[ACTION ITEM] Whenever a line below mentions the word "DISTINCT", that line should be copied.
[Opening DATA UNDER STUDY section]
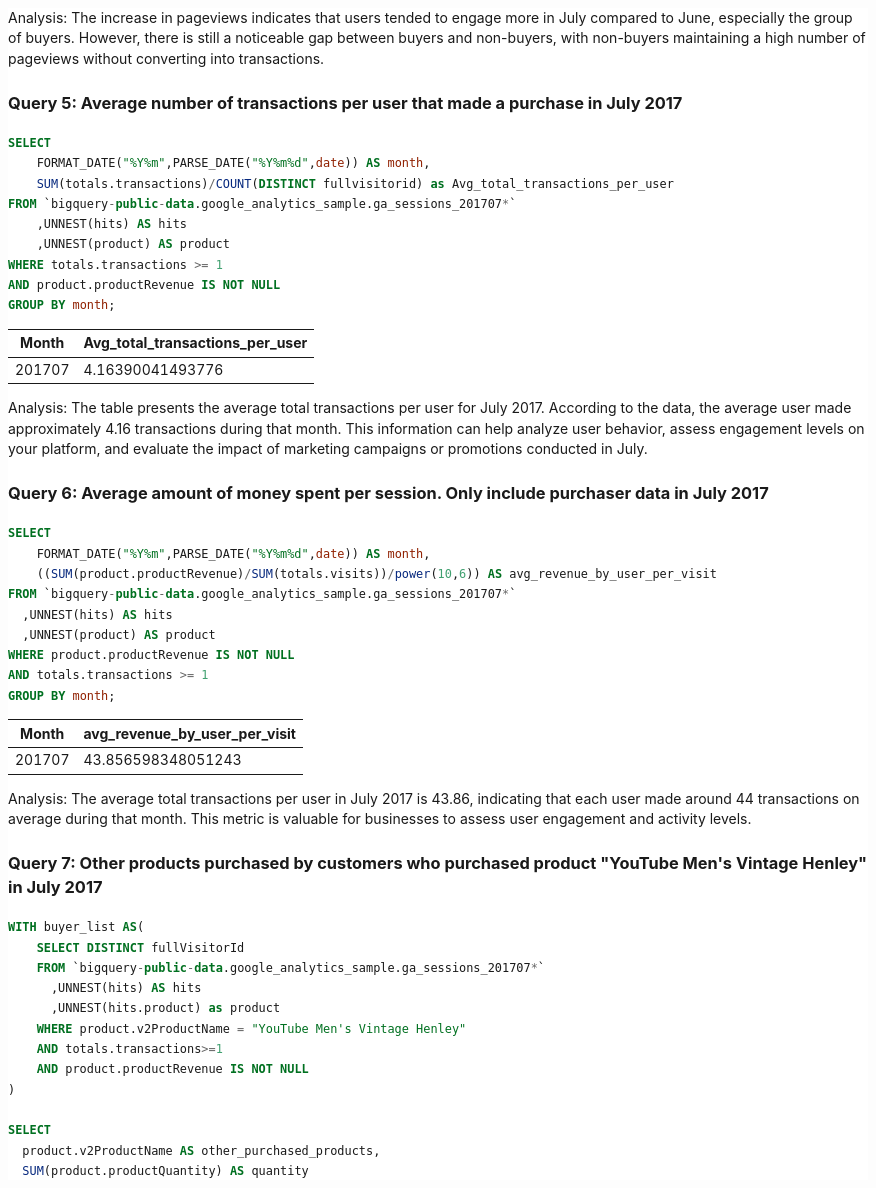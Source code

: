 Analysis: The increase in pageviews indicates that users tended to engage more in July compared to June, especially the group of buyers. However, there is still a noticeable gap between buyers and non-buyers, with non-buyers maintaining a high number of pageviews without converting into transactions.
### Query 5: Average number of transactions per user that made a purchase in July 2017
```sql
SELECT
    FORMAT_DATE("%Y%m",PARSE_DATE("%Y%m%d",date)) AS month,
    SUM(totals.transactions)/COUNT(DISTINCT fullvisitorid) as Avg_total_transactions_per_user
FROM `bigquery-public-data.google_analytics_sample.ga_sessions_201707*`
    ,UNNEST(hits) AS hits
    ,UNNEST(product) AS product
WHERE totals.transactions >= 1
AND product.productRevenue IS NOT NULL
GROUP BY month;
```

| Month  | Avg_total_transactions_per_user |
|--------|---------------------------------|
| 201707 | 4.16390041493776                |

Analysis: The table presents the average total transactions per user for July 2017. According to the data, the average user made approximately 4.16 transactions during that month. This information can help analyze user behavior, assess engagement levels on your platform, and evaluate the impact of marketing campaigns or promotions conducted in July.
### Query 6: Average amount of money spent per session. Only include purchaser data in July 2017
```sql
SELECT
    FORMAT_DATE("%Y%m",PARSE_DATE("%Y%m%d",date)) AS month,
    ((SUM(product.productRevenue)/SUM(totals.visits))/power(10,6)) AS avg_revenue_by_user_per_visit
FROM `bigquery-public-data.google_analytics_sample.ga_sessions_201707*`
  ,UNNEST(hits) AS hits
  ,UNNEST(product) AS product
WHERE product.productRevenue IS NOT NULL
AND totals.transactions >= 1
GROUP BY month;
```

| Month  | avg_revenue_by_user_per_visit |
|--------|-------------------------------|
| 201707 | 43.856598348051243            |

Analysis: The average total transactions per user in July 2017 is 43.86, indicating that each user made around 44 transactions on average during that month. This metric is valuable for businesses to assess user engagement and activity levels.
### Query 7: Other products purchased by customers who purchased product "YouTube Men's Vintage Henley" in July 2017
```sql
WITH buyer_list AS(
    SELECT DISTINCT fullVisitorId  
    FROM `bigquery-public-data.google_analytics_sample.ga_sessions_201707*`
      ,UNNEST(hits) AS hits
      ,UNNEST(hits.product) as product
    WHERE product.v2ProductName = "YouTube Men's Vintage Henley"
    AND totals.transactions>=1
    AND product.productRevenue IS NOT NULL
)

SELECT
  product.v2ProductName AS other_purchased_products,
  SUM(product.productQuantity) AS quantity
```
[Closing DATA UNDER STUDY section]
[Opening DATA UNDER STUDY section]
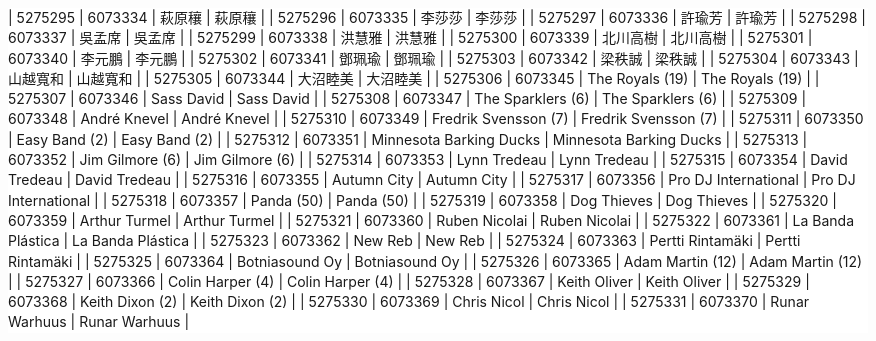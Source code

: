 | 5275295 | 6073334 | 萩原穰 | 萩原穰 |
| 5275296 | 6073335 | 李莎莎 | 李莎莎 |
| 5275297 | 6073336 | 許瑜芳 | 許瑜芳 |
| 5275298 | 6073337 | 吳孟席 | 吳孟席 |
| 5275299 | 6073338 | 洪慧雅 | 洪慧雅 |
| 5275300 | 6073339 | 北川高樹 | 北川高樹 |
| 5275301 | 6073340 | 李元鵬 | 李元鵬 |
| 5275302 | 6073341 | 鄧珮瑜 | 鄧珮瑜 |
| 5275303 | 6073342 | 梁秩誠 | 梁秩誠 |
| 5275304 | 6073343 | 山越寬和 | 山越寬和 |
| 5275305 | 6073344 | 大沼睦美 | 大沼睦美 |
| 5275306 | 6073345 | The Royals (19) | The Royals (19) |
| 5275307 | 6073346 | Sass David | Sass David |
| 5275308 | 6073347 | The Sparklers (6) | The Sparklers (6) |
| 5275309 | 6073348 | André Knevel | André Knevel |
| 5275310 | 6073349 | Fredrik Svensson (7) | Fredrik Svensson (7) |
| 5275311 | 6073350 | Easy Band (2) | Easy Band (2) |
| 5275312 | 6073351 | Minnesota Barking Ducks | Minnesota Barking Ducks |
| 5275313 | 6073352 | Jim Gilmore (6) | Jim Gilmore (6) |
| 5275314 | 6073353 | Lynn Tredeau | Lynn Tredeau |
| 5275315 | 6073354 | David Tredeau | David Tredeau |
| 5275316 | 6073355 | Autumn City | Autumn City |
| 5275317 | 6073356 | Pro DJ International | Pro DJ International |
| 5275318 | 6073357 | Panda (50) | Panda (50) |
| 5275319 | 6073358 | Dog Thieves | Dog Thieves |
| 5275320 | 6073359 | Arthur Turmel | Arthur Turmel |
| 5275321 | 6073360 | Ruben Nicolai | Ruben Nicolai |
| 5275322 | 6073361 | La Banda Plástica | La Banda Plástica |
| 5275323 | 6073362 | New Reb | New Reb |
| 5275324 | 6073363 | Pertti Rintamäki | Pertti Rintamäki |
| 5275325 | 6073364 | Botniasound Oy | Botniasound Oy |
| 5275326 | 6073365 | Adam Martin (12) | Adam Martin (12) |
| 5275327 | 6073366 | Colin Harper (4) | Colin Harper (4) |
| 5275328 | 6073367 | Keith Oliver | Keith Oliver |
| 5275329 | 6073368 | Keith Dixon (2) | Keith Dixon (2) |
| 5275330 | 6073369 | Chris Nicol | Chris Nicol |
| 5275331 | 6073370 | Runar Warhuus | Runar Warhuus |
[Closing DATA UNDER STUDY section]
[Opening DATA UNDER STUDY section]
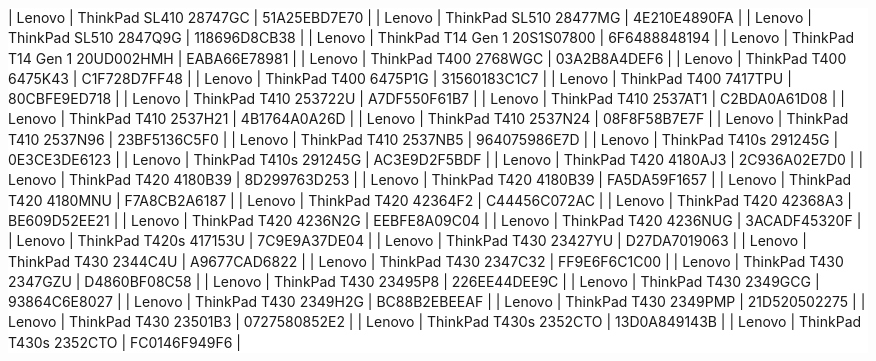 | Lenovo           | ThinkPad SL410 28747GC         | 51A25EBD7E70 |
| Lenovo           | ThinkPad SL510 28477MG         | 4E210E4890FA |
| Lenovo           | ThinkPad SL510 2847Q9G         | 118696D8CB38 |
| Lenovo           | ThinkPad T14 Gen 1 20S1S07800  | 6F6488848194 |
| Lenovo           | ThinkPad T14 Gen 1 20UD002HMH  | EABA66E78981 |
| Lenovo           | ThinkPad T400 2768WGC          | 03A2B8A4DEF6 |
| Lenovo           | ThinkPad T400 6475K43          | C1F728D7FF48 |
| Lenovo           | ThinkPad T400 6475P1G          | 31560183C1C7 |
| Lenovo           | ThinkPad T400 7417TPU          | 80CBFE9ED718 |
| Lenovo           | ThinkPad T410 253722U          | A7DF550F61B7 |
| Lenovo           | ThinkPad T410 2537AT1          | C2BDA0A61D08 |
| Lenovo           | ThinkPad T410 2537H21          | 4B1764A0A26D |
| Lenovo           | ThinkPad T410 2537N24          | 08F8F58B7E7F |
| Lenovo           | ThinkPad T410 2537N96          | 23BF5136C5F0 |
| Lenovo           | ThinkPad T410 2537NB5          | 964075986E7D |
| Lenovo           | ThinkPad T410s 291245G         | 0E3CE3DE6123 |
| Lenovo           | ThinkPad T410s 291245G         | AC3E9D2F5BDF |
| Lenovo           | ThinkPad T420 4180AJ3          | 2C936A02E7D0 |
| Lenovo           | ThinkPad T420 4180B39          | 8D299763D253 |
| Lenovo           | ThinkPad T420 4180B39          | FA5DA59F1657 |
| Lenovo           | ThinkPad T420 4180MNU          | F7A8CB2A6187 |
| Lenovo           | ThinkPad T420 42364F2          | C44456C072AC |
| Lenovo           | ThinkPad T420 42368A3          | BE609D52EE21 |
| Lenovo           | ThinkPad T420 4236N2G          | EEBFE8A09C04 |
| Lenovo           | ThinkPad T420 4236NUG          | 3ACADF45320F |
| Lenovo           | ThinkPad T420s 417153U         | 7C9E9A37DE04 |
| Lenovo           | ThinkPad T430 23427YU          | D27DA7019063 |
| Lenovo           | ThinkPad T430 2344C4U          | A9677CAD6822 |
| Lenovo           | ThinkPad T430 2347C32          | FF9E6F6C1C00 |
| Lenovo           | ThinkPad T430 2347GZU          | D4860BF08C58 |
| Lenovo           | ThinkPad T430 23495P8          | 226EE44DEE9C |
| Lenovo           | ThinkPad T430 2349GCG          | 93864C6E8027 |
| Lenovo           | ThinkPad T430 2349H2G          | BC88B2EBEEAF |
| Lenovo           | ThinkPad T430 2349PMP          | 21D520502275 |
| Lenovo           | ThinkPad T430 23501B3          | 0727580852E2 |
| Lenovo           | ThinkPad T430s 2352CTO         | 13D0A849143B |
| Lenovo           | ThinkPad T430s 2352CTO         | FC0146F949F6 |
[Closing DATA UNDER STUDY section]
[SOLUTION]
    SUM(totals.transactions)/COUNT(DISTINCT fullvisitorid) as Avg_total_transactions_per_user
    SELECT DISTINCT fullVisitorId  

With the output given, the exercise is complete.